Internet-Draft Application Layer Attestation March 2025
Fossati, et al. Expires 4 September 2025 [Page]
Workgroup:
Network Working Group
Internet-Draft:
draft-fossati-tls-exported-attestation-00
Published:
Intended Status:
Standards Track
Expires:
Authors:
T. Fossati
Linaro
M. U. Sardar
TU Dresden
Y. Sheffer
Intuit
H. Tschofenig
H-BRS
I. Mihalcea
Arm Limited

Remote Attestation with Exported Authenticators

Abstract

This specification defines a method for two parties in a communication interaction to exchange Evidence and Attestation Results using exported authenticators, as defined in RFC 9261. This approach falls into the category of post-handshake attestation by exchanging payloads in the application layer protocol while binding the remote attestation to the underlying communication channel. This document supports both the passport and background check models from the RATS architecture.

About This Document

This note is to be removed before publishing as an RFC.

The latest revision of this draft can be found at https://hannestschofenig.github.io/exported-attestation/draft-fossati-tls-exported-attestation.html. Status information for this document may be found at https://datatracker.ietf.org/doc/draft-fossati-tls-exported-attestation/.

Discussion of this document takes place on the tls Working Group mailing list (mailto:tls@ietf.org), which is archived at https://datatracker.ietf.org/wg/tls/about/. Subscribe at https://www.ietf.org/mailman/listinfo/tls/.

Source for this draft and an issue tracker can be found at https://github.com/https://github.com/hannestschofenig/exported-attestation.

Status of This Memo

This Internet-Draft is submitted in full conformance with the provisions of BCP 78 and BCP 79.

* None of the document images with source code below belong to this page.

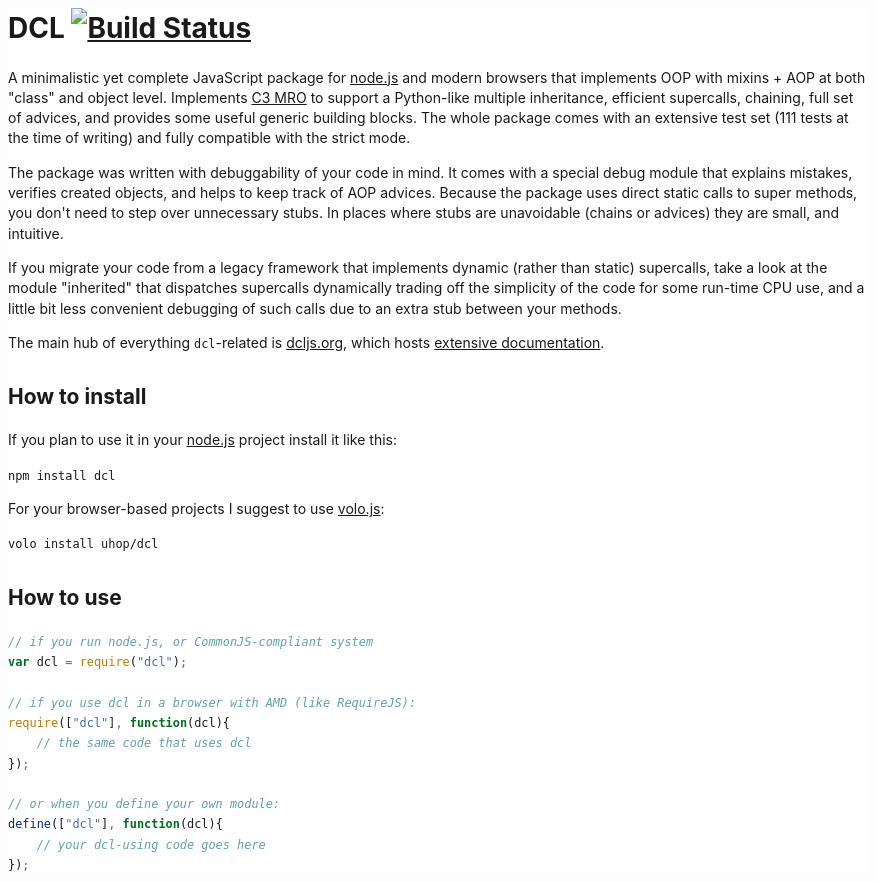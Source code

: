 # DCL [![Build Status](https://secure.travis-ci.org/uhop/dcl.png?branch=master)](http://travis-ci.org/uhop/dcl)

A minimalistic yet complete JavaScript package for [node.js](http://nodejs.org)
and modern browsers that implements OOP with mixins + AOP at both "class" and
object level. Implements [C3 MRO](http://www.python.org/download/releases/2.3/mro/)
to support a Python-like multiple inheritance, efficient supercalls, chaining,
full set of advices, and provides some useful generic building blocks. The whole
package comes with an extensive test set (111 tests at the time of writing) and
fully compatible with the strict mode.

The package was written with debuggability of your code in mind. It comes with
a special debug module that explains mistakes, verifies created objects, and helps
to keep track of AOP advices. Because the package uses direct static calls to super
methods, you don't need to step over unnecessary stubs. In places where stubs are
unavoidable (chains or advices) they are small, and intuitive.

If you migrate your code from a legacy framework that implements dynamic (rather
than static) supercalls, take a look at the module "inherited" that dispatches
supercalls dynamically trading off the simplicity of the code for some run-time
CPU use, and a little bit less convenient debugging of such calls due to an extra
stub between your methods.

The main hub of everything `dcl`-related is [dcljs.org](http://www.dcljs.org/),
which hosts [extensive documentation](http://www.dcljs.org/docs/).

## How to install

If you plan to use it in your [node.js](http://nodejs.org) project install it
like this:

```
npm install dcl
```

For your browser-based projects I suggest to use [volo.js](http://volojs.org):

```
volo install uhop/dcl
```

## How to use

```js
// if you run node.js, or CommonJS-compliant system
var dcl = require("dcl");

// if you use dcl in a browser with AMD (like RequireJS):
require(["dcl"], function(dcl){
    // the same code that uses dcl
});

// or when you define your own module:
define(["dcl"], function(dcl){
	// your dcl-using code goes here
});
```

Internet-Drafts are working documents of the Internet Engineering Task Force (IETF). Note that other groups may also distribute working documents as Internet-Drafts. The list of current Internet-Drafts is at https://datatracker.ietf.org/drafts/current/.

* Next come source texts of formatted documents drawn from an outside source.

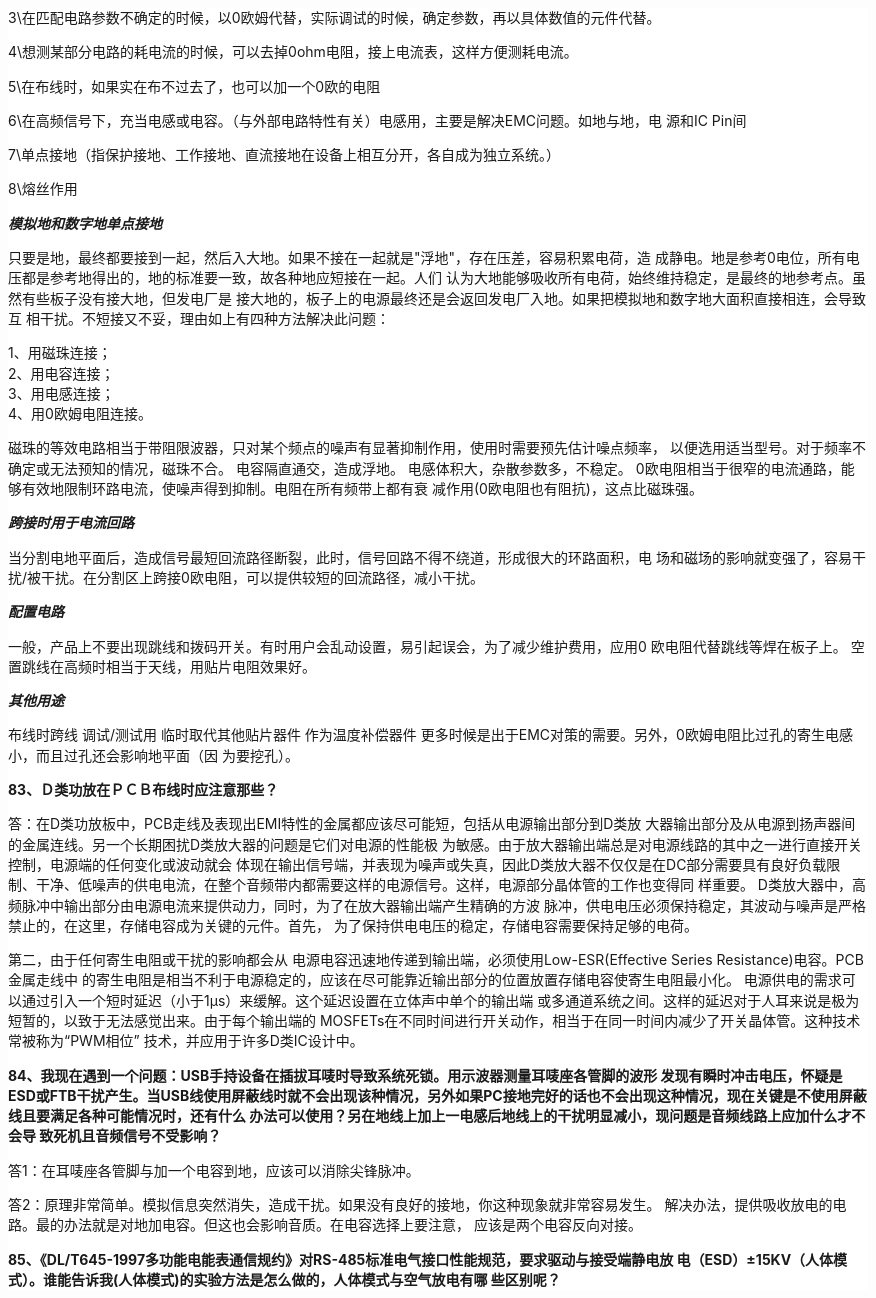 3\在匹配电路参数不确定的时候，以0欧姆代替，实际调试的时候，确定参数，再以具体数值的元件代替。 

4\想测某部分电路的耗电流的时候，可以去掉0ohm电阻，接上电流表，这样方便测耗电流。

5\在布线时，如果实在布不过去了，也可以加一个0欧的电阻 

6\在高频信号下，充当电感或电容。（与外部电路特性有关）电感用，主要是解决EMC问题。如地与地，电 源和IC Pin间 

7\单点接地（指保护接地、工作接地、直流接地在设备上相互分开，各自成为独立系统。） 

8\熔丝作用 

***模拟地和数字地单点接地*** 

只要是地，最终都要接到一起，然后入大地。如果不接在一起就是"浮地"，存在压差，容易积累电荷，造 成静电。地是参考0电位，所有电压都是参考地得出的，地的标准要一致，故各种地应短接在一起。人们 认为大地能够吸收所有电荷，始终维持稳定，是最终的地参考点。虽然有些板子没有接大地，但发电厂是 接大地的，板子上的电源最终还是会返回发电厂入地。如果把模拟地和数字地大面积直接相连，会导致互 相干扰。不短接又不妥，理由如上有四种方法解决此问题： 

1、用磁珠连接；   
2、用电容连接；  
3、用电感连接；   
4、用0欧姆电阻连接。 

磁珠的等效电路相当于带阻限波器，只对某个频点的噪声有显著抑制作用，使用时需要预先估计噪点频率，
以便选用适当型号。对于频率不确定或无法预知的情况，磁珠不合。 电容隔直通交，造成浮地。
电感体积大，杂散参数多，不稳定。 0欧电阻相当于很窄的电流通路，能够有效地限制环路电流，使噪声得到抑制。电阻在所有频带上都有衰 减作用(0欧电阻也有阻抗)，这点比磁珠强。

 ***跨接时用于电流回路*** 

当分割电地平面后，造成信号最短回流路径断裂，此时，信号回路不得不绕道，形成很大的环路面积，电 场和磁场的影响就变强了，容易干扰/被干扰。在分割区上跨接0欧电阻，可以提供较短的回流路径，减小干扰。

 ***配置电路***

 一般，产品上不要出现跳线和拨码开关。有时用户会乱动设置，易引起误会，为了减少维护费用，应用0 欧电阻代替跳线等焊在板子上。 空置跳线在高频时相当于天线，用贴片电阻效果好。 

***其他用途*** 

布线时跨线 调试/测试用 临时取代其他贴片器件 作为温度补偿器件 更多时候是出于EMC对策的需要。另外，0欧姆电阻比过孔的寄生电感小，而且过孔还会影响地平面（因 为要挖孔）。

**83、Ｄ类功放在ＰＣＢ布线时应注意那些？**

答：在D类功放板中，PCB走线及表现出EMI特性的金属都应该尽可能短，包括从电源输出部分到D类放 大器输出部分及从电源到扬声器间的金属连线。另一个长期困扰D类放大器的问题是它们对电源的性能极 为敏感。由于放大器输出端总是对电源线路的其中之一进行直接开关控制，电源端的任何变化或波动就会 体现在输出信号端，并表现为噪声或失真，因此D类放大器不仅仅是在DC部分需要具有良好负载限制、干净、低噪声的供电电流，在整个音频带内都需要这样的电源信号。这样，电源部分晶体管的工作也变得同 样重要。 D类放大器中，高频脉冲中输出部分由电源电流来提供动力，同时，为了在放大器输出端产生精确的方波 脉冲，供电电压必须保持稳定，其波动与噪声是严格禁止的，在这里，存储电容成为关键的元件。首先， 为了保持供电电压的稳定，存储电容需要保持足够的电荷。

第二，由于任何寄生电阻或干扰的影响都会从 电源电容迅速地传递到输出端，必须使用Low-ESR(Effective Series Resistance)电容。PCB金属走线中 的寄生电阻是相当不利于电源稳定的，应该在尽可能靠近输出部分的位置放置存储电容使寄生电阻最小化。 电源供电的需求可以通过引入一个短时延迟（小于1μs）来缓解。这个延迟设置在立体声中单个的输出端 或多通道系统之间。这样的延迟对于人耳来说是极为短暂的，以致于无法感觉出来。由于每个输出端的 MOSFETs在不同时间进行开关动作，相当于在同一时间内减少了开关晶体管。这种技术常被称为“PWM相位” 技术，并应用于许多D类IC设计中。 

**84、我现在遇到一个问题：USB手持设备在插拔耳唛时导致系统死锁。用示波器测量耳唛座各管脚的波形 发现有瞬时冲击电压，怀疑是ESD或FTB干扰产生。当USB线使用屏蔽线时就不会出现该种情况，另外如果PC接地完好的话也不会出现这种情况，现在关键是不使用屏蔽线且要满足各种可能情况时，还有什么 办法可以使用？另在地线上加上一电感后地线上的干扰明显减小，现问题是音频线路上应加什么才不会导 致死机且音频信号不受影响？**

答1：在耳唛座各管脚与加一个电容到地，应该可以消除尖锋脉冲。 

答2：原理非常简单。模拟信息突然消失，造成干扰。如果没有良好的接地，你这种现象就非常容易发生。 解决办法，提供吸收放电的电路。最的办法就是对地加电容。但这也会影响音质。在电容选择上要注意， 应该是两个电容反向对接。 

**85、《DL/T645-1997多功能电能表通信规约》对RS-485标准电气接口性能规范，要求驱动与接受端静电放 电（ESD）±15KV（人体模式）。谁能告诉我(人体模式)的实验方法是怎么做的，人体模式与空气放电有哪 些区别呢？**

Internet-Drafts are draft documents valid for a maximum of six months and may be updated, replaced, or obsoleted by other documents at any time. It is inappropriate to use Internet-Drafts as reference material or to cite them other than as "work in progress."

This Internet-Draft will expire on 4 September 2025.

Table of Contents

1. Introduction

There is a growing need to demonstrate to a remote party that cryptographic keys are stored in a secure element, the device is in a known good state, secure boot has been enabled, and that low-level software and firmware have not been tampered with. Remote attestation provides this capability.

More technically, an Attester produces a signed collection of Claims that constitute Evidence about its running environment(s). A Relying Party may consult an Attestation Result produced by a Verifier that has appraised the Evidence to make policy decisions regarding the trustworthiness of the Target Environment being assessed. This is, in essence, what RFC 9334 [RFC9334] defines.

At the time of writing, several standard and proprietary remote attestation technologies are in use. This specification aims to remain as technology-agnostic as possible concerning implemented remote attestation technologies. As a result, this document focuses on the conveyance of Evidence and Attestation Results as part of the payloads defined by Exported Authenticators. The end-entity certificate is associated with key material that serves as an Attestation Key, which acts as Evidence originating from the Attester.

This document builds upon three foundational specifications:

2. Terminology

The key words MUST, MUST NOT, REQUIRED, SHALL, SHALL NOT, SHOULD, SHOULD NOT, RECOMMENDED, NOT RECOMMENDED, MAY, and OPTIONAL in this document are to be interpreted as described in BCP 14 [RFC2119] [RFC8174] when, and only when, they appear in all capitals as shown here.

The reader is assumed to be familiar with the vocabulary and concepts defined in RFC 9334 and RFC 9261.

We use the term REMOTE_ATTESTATION payload to refer to the opaque token generated by the TLS Exported Authenticator implementation. The content is opaque to the application layer protocol but, of course, not to the TLS Exported Authenticator implementation.

3. Architecture

Designers of application layer protocols need to define payload formats for conveying exported authenticators that contain remote Evidence. They must also provide mechanisms to inform both communication partners of their ability to exchange Evidence and Attestation Results via this specification. This capability can be specified in a profile of this document or dynamically negotiated during protocol exchanges. A future version of this specification will provide more details.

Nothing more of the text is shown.